On MPLS Forwarding Performance Myths
Whenever I claim that the initial use case for MPLS was improved forwarding performance (using the RFC that matches the IETF MPLS BoF slides as supporting evidence), someone inevitably comes up with a source claiming something along these lines:
The idea of speeding up the lookup operation on an IP datagram turned out to have little practical impact.
That might be true1, although I do remember how hard it was for Cisco to build the first IP forwarding hardware in the AGS+ CBUS controller. Switching labels would be much faster (or at least cheaper), but the time it takes to do a forwarding table lookup was never the main consideration. It was all about the aggregate forwarding performance of core devices.
Anyhow, Duty Calls. It’s time for another archeology dig. Unfortunately, most of the primary sources irrecoverably went to /dev/null, and personal memories are never reliable; comments are most welcome.
It was the mid-1990s, the Internet was taking off, and a few large US ISPs had a bit of a problem. They had too much traffic to use routers as core network devices; ATM switches were the only alternative.
To qualify that, you have to understand how “fast” routers were in those days:
- AGS+ had a 533 Mbps backplane (Cbus, source)
- Cisco 7000 was just a better implementation of the same concepts, and it looks like the CxBus had the same speed as the original Cbus (based on this source).
- Cisco 7500, launched in 1995, had CyBus providing 1.067 Gbps. The entry-level model (7505) had a single bus; higher-end models (7507/7513) had dual-CyBus backplanes, yielding 2.1 Gbps of forwarding performance [^CY].
- Line cards were laughable (by today’s standards). The fastest linecard had two Fast Ethernet ports (200 Mbps or 400 Mbps of marketing bandwidth).
On the other hand, Cisco’s LightStream 1010 ATM switch (also launched in 1995) had 5 Gbps of bandwidth (source). Keep in mind that although LS1010 was an excellent product, it was a late-to-market me-too entry-level switch. Other ATM switches had even higher performance.

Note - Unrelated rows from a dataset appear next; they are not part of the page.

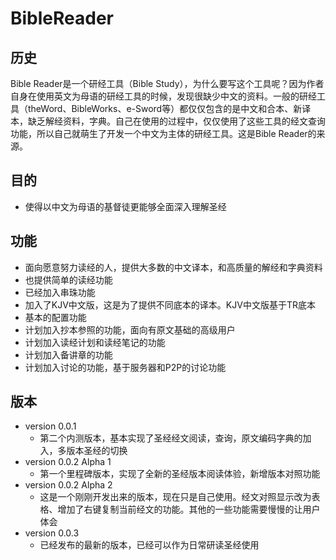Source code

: BibleReader
===========
## 历史 ##
Bible Reader是一个研经工具（Bible Study），为什么要写这个工具呢？因为作者自身在使用英文为母语的研经工具的时候，发现很缺少中文的资料。一般的研经工具（theWord、BibleWorks、e-Sword等）都仅仅包含的是中文和合本、新译本，缺乏解经资料，字典。自己在使用的过程中，仅仅使用了这些工具的经文查询功能，所以自己就萌生了开发一个中文为主体的研经工具。这是Bible Reader的来源。

## 目的 ##
- 使得以中文为母语的基督徒更能够全面深入理解圣经

## 功能 ##
- 面向愿意努力读经的人，提供大多数的中文译本，和高质量的解经和字典资料
- 也提供简单的读经功能
- 已经加入串珠功能
- 加入了KJV中文版，这是为了提供不同底本的译本。KJV中文版基于TR底本
- 基本的配置功能
- 计划加入抄本参照的功能，面向有原文基础的高级用户
- 计划加入读经计划和读经笔记的功能
- 计划加入备讲章的功能
- 计划加入讨论的功能，基于服务器和P2P的讨论功能

## 版本 ##
- version 0.0.1
	- 第二个内测版本，基本实现了圣经经文阅读，查询，原文编码字典的加入，多版本圣经的切换 
- version 0.0.2 Alpha 1
	- 第一个里程碑版本，实现了全新的圣经版本阅读体验，新增版本对照功能
- version 0.0.2 Alpha 2
    - 这是一个刚刚开发出来的版本，现在只是自己使用。经文对照显示改为表格、增加了右键复制当前经文的功能。其他的一些功能需要慢慢的让用户体会
- version 0.0.3
	- 已经发布的最新的版本，已经可以作为日常研读圣经使用
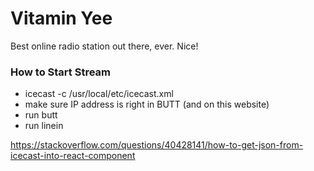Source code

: # Vitamin Yee
Best online radio station out there, ever. Nice!


### How to Start Stream

- icecast -c /usr/local/etc/icecast.xml
- make sure IP address is right in BUTT (and on this website)
- run butt
- run linein

https://stackoverflow.com/questions/40428141/how-to-get-json-from-icecast-into-react-component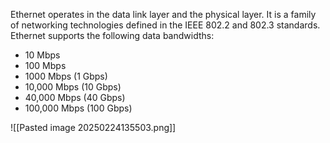 Ethernet operates in the data link layer and the physical layer. It is a family of networking technologies defined in the IEEE 802.2 and 802.3 standards. Ethernet supports the following data bandwidths:

- 10 Mbps
- 100 Mbps
- 1000 Mbps (1 Gbps)
- 10,000 Mbps (10 Gbps)
- 40,000 Mbps (40 Gbps)
- 100,000 Mbps (100 Gbps)

![[Pasted image 20250224135503.png]]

The service providers were thus forced to combine routers at the network edge (because they needed IP forwarding) with ATM switches at the network core (to get sufficient aggregate forwarding bandwidth). There were “just” two problems with that approach:
-
The only (working) way to interconnect routers and ATM switches was to build point-to-point ATM virtual circuits (VC) between routers (using a network management system) and then run routing protocols on the full mesh of ATM VCs. In a word, a spaghetti-mess nightmare.
-
The customers were spending money (that Cisco wanted to get) buying ATM switches from other vendors.

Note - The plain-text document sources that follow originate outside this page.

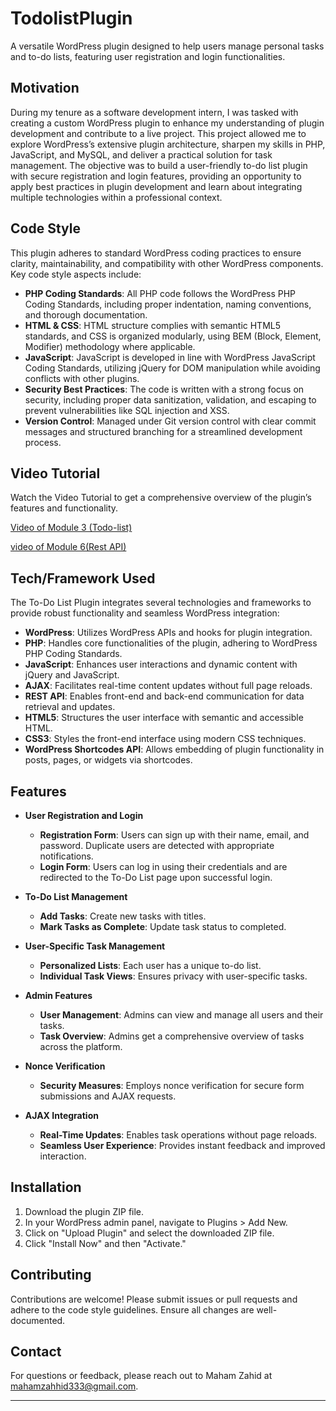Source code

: # TodolistPlugin


A versatile WordPress plugin designed to help users manage personal tasks and to-do lists, featuring user registration and login functionalities.

## Motivation

During my tenure as a software development intern, I was tasked with creating a custom WordPress plugin to enhance my understanding of plugin development and contribute to a live project. This project allowed me to explore WordPress’s extensive plugin architecture, sharpen my skills in PHP, JavaScript, and MySQL, and deliver a practical solution for task management. The objective was to build a user-friendly to-do list plugin with secure registration and login features, providing an opportunity to apply best practices in plugin development and learn about integrating multiple technologies within a professional context.

## Code Style

This plugin adheres to standard WordPress coding practices to ensure clarity, maintainability, and compatibility with other WordPress components. Key code style aspects include:

- **PHP Coding Standards**: All PHP code follows the WordPress PHP Coding Standards, including proper indentation, naming conventions, and thorough documentation.
- **HTML & CSS**: HTML structure complies with semantic HTML5 standards, and CSS is organized modularly, using BEM (Block, Element, Modifier) methodology where applicable.
- **JavaScript**: JavaScript is developed in line with WordPress JavaScript Coding Standards, utilizing jQuery for DOM manipulation while avoiding conflicts with other plugins.
- **Security Best Practices**: The code is written with a strong focus on security, including proper data sanitization, validation, and escaping to prevent vulnerabilities like SQL injection and XSS.
- **Version Control**: Managed under Git version control with clear commit messages and structured branching for a streamlined development process.

## Video Tutorial

Watch the Video Tutorial to get a comprehensive overview of the plugin’s features and functionality.     

[Video of Module 3 (Todo-list)](https://drive.google.com/file/d/1iWrswROpT_wXYXU1kAbNDV6F9A7forut/view?usp=drive_link)

[video of Module 6(Rest API)](https://drive.google.com/file/d/1OiDG5_woc0pyEn9LEXFY1i5xV1UMZx-n/view?usp=sharing)


## Tech/Framework Used

The To-Do List Plugin integrates several technologies and frameworks to provide robust functionality and seamless WordPress integration:

- **WordPress**: Utilizes WordPress APIs and hooks for plugin integration.
- **PHP**: Handles core functionalities of the plugin, adhering to WordPress PHP Coding Standards.
- **JavaScript**: Enhances user interactions and dynamic content with jQuery and JavaScript.
- **AJAX**: Facilitates real-time content updates without full page reloads.
- **REST API**: Enables front-end and back-end communication for data retrieval and updates.
- **HTML5**: Structures the user interface with semantic and accessible HTML.
- **CSS3**: Styles the front-end interface using modern CSS techniques.
- **WordPress Shortcodes API**: Allows embedding of plugin functionality in posts, pages, or widgets via shortcodes.

## Features

- **User Registration and Login**
  - **Registration Form**: Users can sign up with their name, email, and password. Duplicate users are detected with appropriate notifications.
  - **Login Form**: Users can log in using their credentials and are redirected to the To-Do List page upon successful login.
  
- **To-Do List Management**
  - **Add Tasks**: Create new tasks with titles.
  - **Mark Tasks as Complete**: Update task status to completed.
  
- **User-Specific Task Management**
  - **Personalized Lists**: Each user has a unique to-do list.
  - **Individual Task Views**: Ensures privacy with user-specific tasks.
  
- **Admin Features**
  - **User Management**: Admins can view and manage all users and their tasks.
  - **Task Overview**: Admins get a comprehensive overview of tasks across the platform.

- **Nonce Verification**
  - **Security Measures**: Employs nonce verification for secure form submissions and AJAX requests.

- **AJAX Integration**
  - **Real-Time Updates**: Enables task operations without page reloads.
  - **Seamless User Experience**: Provides instant feedback and improved interaction.

## Installation

1. Download the plugin ZIP file.
2. In your WordPress admin panel, navigate to Plugins > Add New.
3. Click on "Upload Plugin" and select the downloaded ZIP file.
4. Click "Install Now" and then "Activate."

## Contributing

Contributions are welcome! Please submit issues or pull requests and adhere to the code style guidelines. Ensure all changes are well-documented.

## Contact

For questions or feedback, please reach out to Maham Zahid at [mahamzahhid333@gmail.com](mailto:mahamzahhid333@gmail.com).

---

Now, imagine you had a technology that would:
- Allow a seamless integration of all devices in the network
- Have a unified control plane running IP routing protocols
- Use labels in the core (reusing ATM VPI/VCI header) to retain the benefits of high-speed ATM forwarding while mapping IP packets into those labels at the slower network edge
- Be available from a single vendor2
And that’s (according to how this was explained to me when I asked, “Who would ever need this?”) why we got Tag Switching. Read the early Tag Switching information (or even the LDP RFC), and you’ll see how heavily biased toward ATM (cell-mode MPLS) it was3. Most of the TDP/LDP complexity comes from dealing with hardware that:
- Could not do IP lookups
- Could not preallocate labels to every prefix in the network because the VPI/VCI forwarding table was limited
- Could not even merge two data streams into a single one. Streams from two ingress routers had to be kept separate until they reached the egress router4.

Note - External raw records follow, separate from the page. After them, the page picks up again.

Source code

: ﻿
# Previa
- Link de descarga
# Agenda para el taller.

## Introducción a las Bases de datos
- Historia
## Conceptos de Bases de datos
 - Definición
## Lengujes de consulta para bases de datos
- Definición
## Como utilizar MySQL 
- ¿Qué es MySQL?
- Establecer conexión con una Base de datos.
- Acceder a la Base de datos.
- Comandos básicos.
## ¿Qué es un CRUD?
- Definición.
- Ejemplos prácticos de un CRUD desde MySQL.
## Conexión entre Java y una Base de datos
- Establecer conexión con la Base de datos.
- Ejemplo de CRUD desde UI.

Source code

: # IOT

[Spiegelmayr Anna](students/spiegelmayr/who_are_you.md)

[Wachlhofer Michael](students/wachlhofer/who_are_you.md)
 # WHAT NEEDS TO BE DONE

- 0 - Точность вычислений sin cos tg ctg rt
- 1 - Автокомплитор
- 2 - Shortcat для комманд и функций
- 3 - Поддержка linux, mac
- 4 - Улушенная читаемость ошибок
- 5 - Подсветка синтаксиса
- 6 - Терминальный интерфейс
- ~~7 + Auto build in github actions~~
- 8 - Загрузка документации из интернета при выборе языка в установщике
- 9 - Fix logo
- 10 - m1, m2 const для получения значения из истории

Not surprisingly, someone quickly figured out that one could use the same concepts on Frame Relay5 and point-to-point links (merging multiple layer-2 transport technologies into a single label space). When the labels were no longer limited to ATM headers, it wasn’t too hard to think of the label stack6, and then get really creative and use the label stack to implement services on top of the transport label-switched paths.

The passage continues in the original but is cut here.